> Dataset excerpts
.....
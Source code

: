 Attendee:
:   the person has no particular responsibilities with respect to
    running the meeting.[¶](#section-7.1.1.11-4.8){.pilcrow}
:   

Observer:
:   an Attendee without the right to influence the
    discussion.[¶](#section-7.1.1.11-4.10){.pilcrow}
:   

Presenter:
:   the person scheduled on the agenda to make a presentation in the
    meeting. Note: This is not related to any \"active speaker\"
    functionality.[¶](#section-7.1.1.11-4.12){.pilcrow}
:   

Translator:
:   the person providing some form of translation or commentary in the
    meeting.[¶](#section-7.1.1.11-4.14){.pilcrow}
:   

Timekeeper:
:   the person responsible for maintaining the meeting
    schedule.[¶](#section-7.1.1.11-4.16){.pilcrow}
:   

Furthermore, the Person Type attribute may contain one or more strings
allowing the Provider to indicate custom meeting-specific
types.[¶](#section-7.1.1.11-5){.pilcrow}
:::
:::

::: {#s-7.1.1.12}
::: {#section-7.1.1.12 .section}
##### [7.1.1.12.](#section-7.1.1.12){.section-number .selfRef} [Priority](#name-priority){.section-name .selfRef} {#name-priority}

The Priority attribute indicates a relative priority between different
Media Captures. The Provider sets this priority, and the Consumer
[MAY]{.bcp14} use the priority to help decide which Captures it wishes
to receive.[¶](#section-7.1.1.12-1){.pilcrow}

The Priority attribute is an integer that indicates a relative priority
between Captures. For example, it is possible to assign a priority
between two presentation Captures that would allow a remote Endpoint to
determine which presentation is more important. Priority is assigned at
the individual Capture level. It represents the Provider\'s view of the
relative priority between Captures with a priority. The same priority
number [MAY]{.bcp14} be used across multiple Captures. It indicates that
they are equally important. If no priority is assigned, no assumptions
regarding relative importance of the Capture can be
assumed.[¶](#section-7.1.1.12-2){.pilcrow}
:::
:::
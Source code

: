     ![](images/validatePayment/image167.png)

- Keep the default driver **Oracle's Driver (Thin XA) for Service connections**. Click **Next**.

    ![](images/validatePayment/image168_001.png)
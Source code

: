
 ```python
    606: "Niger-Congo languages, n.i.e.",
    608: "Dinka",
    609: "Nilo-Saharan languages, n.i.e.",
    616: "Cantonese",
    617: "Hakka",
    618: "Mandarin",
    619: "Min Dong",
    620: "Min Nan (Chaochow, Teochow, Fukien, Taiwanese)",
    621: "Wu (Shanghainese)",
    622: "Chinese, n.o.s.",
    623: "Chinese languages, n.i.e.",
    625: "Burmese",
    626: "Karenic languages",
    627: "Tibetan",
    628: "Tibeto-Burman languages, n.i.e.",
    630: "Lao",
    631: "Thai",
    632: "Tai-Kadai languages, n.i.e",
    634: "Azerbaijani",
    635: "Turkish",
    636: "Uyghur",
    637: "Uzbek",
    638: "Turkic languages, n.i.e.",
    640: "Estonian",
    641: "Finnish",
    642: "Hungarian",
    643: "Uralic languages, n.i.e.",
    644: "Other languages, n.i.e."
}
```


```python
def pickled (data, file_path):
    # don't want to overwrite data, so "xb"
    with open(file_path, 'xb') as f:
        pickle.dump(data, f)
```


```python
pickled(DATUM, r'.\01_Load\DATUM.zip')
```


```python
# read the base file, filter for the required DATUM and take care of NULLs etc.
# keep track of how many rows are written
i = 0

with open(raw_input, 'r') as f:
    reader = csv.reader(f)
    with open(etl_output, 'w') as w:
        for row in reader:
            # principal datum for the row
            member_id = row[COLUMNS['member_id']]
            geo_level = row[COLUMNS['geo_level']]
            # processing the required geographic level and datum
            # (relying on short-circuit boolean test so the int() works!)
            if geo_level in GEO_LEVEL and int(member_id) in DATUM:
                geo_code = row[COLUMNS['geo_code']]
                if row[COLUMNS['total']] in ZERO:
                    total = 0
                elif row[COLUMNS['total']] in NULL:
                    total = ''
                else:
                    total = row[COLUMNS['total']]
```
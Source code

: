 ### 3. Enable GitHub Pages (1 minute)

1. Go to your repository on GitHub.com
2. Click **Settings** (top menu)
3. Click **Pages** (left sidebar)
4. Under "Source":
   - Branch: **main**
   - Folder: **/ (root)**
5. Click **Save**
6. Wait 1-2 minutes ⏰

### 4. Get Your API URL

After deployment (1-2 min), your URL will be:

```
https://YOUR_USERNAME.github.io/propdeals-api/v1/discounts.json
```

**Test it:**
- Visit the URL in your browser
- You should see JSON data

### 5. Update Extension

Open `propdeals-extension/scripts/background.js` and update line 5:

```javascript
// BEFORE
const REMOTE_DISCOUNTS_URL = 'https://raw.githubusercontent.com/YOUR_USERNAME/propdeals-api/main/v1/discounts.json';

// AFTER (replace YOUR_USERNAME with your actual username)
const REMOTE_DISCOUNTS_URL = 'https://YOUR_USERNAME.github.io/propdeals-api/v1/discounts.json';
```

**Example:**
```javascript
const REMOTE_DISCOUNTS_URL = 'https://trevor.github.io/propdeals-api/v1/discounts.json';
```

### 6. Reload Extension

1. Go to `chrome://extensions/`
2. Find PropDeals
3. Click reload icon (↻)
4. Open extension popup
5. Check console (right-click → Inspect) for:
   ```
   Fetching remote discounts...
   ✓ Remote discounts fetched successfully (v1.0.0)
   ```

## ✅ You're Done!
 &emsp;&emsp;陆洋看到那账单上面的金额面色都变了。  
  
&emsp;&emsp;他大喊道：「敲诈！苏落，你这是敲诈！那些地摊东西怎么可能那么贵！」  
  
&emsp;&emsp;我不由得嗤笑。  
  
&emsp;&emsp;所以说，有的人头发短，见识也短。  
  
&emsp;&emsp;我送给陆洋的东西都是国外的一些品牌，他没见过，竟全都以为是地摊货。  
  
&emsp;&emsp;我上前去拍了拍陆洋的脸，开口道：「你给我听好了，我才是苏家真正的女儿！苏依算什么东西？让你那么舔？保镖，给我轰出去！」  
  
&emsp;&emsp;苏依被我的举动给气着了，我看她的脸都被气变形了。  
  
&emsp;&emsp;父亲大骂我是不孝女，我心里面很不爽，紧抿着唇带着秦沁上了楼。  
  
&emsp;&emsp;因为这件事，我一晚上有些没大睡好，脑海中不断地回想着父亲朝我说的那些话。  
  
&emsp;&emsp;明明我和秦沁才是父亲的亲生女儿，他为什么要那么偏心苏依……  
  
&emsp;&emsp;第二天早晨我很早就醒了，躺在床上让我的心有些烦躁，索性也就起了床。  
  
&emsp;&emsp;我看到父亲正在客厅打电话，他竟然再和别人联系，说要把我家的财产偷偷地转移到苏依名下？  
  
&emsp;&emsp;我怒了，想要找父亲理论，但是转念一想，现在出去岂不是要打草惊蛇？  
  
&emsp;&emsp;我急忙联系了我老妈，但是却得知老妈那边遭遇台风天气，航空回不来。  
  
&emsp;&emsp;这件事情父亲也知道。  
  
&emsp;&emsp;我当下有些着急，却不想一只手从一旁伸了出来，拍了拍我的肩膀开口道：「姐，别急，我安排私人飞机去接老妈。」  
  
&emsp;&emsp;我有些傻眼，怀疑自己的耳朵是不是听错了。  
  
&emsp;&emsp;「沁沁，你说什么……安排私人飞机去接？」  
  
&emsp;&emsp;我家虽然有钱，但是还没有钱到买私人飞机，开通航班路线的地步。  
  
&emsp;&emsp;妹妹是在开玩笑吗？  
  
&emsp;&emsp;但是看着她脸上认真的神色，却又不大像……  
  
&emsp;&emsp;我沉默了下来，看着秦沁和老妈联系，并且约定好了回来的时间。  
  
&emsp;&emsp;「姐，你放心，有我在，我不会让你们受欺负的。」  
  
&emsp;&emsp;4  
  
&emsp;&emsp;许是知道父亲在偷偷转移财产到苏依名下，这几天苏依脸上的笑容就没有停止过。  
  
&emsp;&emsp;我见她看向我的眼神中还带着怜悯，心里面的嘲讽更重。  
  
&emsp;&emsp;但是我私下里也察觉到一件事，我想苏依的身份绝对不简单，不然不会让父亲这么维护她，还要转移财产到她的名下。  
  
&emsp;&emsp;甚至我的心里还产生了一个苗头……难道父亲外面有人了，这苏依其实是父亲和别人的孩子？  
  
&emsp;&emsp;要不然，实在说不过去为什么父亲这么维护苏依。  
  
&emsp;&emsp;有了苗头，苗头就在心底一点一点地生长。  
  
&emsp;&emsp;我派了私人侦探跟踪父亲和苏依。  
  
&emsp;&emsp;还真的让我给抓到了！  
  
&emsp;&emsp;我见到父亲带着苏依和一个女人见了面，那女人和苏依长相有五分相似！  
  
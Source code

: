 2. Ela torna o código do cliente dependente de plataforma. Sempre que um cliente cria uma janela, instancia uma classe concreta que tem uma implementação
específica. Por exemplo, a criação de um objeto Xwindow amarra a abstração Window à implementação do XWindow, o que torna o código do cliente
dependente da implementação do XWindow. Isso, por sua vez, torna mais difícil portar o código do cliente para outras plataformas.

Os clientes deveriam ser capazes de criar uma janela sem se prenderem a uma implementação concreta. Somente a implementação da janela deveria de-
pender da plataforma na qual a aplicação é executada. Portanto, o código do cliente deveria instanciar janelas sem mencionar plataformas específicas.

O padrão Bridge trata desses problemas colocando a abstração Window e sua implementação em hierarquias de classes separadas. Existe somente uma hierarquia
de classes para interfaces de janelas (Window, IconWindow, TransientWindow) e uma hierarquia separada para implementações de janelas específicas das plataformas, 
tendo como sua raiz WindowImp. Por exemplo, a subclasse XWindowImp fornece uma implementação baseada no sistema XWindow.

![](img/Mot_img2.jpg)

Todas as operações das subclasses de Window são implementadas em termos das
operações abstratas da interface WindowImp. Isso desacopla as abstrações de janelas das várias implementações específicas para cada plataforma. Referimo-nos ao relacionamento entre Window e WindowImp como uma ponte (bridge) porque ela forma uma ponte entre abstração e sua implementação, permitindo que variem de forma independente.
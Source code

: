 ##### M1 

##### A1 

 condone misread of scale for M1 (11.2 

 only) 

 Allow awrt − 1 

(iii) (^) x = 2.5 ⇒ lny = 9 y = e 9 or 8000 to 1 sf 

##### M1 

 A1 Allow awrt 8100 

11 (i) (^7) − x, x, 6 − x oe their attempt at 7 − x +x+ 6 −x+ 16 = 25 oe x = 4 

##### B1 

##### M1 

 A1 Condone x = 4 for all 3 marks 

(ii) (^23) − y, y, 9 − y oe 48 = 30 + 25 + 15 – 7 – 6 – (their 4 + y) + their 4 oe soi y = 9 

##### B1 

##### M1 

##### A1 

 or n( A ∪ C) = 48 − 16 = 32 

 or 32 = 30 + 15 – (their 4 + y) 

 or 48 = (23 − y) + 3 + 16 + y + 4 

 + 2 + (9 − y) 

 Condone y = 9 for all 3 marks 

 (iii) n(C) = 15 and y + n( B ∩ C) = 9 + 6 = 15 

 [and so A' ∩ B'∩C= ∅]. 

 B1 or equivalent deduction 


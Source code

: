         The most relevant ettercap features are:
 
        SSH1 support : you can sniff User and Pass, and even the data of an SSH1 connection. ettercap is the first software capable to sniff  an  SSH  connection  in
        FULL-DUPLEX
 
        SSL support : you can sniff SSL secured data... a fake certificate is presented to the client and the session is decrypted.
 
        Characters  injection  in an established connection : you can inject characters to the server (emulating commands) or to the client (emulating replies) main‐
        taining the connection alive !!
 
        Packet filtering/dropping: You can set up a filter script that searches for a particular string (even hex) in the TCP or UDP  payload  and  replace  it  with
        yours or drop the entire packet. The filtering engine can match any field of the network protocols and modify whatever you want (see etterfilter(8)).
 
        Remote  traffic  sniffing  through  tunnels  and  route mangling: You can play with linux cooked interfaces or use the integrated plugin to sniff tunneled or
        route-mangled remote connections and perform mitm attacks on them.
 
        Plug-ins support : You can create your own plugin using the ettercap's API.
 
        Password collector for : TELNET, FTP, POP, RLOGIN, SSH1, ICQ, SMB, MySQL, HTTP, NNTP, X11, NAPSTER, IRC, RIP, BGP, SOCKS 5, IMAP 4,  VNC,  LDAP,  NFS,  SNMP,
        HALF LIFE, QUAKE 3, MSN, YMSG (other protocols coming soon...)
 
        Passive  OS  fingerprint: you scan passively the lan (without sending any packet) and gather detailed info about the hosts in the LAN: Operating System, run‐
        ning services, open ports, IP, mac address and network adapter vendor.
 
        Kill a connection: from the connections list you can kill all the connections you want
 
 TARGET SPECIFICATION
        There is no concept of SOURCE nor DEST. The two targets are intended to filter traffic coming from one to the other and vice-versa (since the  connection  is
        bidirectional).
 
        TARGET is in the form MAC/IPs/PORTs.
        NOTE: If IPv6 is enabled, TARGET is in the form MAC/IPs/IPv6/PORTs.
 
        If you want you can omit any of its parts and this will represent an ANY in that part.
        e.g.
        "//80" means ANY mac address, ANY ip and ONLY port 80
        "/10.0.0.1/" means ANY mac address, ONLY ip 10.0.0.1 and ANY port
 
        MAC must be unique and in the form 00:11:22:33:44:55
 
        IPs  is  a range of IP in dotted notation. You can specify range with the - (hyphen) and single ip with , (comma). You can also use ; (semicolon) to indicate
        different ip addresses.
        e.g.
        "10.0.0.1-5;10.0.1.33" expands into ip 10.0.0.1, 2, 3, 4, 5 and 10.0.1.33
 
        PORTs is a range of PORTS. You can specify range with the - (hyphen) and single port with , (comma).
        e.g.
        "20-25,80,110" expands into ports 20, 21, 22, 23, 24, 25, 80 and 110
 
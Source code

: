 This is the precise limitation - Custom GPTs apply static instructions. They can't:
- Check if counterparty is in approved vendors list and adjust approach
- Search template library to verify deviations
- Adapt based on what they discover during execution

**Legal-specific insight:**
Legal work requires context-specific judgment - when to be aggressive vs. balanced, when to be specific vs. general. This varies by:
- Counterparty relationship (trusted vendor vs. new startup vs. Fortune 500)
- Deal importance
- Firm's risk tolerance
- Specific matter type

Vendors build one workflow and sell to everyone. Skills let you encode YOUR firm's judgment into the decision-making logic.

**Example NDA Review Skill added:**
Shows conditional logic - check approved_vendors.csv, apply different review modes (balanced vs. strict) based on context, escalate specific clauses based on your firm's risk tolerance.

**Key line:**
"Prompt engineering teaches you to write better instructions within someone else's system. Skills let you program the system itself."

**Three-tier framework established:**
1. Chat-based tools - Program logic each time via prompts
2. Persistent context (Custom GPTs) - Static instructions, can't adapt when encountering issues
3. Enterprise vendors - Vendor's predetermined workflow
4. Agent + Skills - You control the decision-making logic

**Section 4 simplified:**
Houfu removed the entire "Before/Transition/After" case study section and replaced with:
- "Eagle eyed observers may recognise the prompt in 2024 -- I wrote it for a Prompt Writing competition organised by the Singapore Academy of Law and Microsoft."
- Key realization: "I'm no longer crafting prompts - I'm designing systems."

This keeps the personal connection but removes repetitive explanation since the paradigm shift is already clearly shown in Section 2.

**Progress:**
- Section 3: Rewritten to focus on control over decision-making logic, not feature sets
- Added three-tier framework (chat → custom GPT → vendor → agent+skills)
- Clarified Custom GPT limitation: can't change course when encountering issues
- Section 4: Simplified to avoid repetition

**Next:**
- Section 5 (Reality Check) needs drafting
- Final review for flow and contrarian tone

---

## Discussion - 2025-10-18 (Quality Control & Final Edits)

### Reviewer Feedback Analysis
.....
> Work order
Which lines of the records contain "ettercap"? Show each of them.

> Exercise result
:         The most relevant ettercap features are:
        SSH1 support : you can sniff User and Pass, and even the data of an SSH1 connection. ettercap is the first software capable to sniff  an  SSH  connection  in
        Plug-ins support : You can create your own plugin using the ettercap's API.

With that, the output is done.